PEFT methods like LoRA enable fine-tuning large models that would otherwise be impossible on consumer-grade GPUs due to memory constraints. For instance, a 12B parameter model that would cause an Out-Of-Memory error on an 80GB GPU can be fine-tuned with LoRA, requiring only 56GB GPU memory. Furthermore, PEFT models often achieve performance comparable to fully fine-tuned models at a fraction of the GPU memory.

Quantization

Quantization is another technique to reduce model memory requirements by representing data in lower precision. PEFT methods can be combined with quantization to further simplify the training and loading of Large Language Models (LLMs) for inference, even on hardware with limited resources.

Save Compute and Storage

By fine-tuning only a small fraction of a model's parameters, PEFT helps save substantial storage. Each PEFT adapter checkpoint is typically only a few megabytes in size, compared to gigabytes for fully fine-tuned models.

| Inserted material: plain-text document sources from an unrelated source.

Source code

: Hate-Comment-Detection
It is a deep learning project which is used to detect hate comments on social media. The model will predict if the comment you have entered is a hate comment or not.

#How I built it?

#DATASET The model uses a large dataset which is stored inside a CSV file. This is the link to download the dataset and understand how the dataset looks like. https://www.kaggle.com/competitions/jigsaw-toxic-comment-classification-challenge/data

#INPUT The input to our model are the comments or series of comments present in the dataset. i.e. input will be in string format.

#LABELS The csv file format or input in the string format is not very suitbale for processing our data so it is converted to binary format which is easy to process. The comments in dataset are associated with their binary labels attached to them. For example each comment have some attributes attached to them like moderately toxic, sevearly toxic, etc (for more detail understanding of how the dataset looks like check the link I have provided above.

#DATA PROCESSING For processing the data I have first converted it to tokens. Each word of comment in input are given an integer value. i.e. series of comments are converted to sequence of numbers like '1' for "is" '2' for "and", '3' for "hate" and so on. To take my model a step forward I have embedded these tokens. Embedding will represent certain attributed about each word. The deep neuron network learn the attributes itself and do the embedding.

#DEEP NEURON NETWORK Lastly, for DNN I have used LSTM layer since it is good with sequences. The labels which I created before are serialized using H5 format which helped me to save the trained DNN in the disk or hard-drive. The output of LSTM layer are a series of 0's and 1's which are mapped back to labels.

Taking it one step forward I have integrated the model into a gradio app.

These smaller adapters demonstrate performance comparable to their fully fine-tuned counterparts, allowing for efficient adaptation across many datasets without concerns about catastrophic forgetting or overfitting the base model.

PEFT Integrations

PEFT is widely supported across the Hugging Face ecosystem due to its efficiency benefits:

Diffusers: Reduces memory requirements for training iterative diffusion processes, such as Stable Diffusion models with LoRA, resulting in significantly smaller checkpoints.
Transformers: Directly integrated, allowing users to easily add, load, and switch between different PEFT adapters on Transformers models.
Accelerate: Works out-of-the-box with Accelerate, simplifying distributed training and inference for very large models across various hardware setups.
TRL: Can be applied to training LLMs with Reinforcement Learning from Human Feedback (RLHF) components, including rankers and policies, enabling advanced fine-tuning techniques.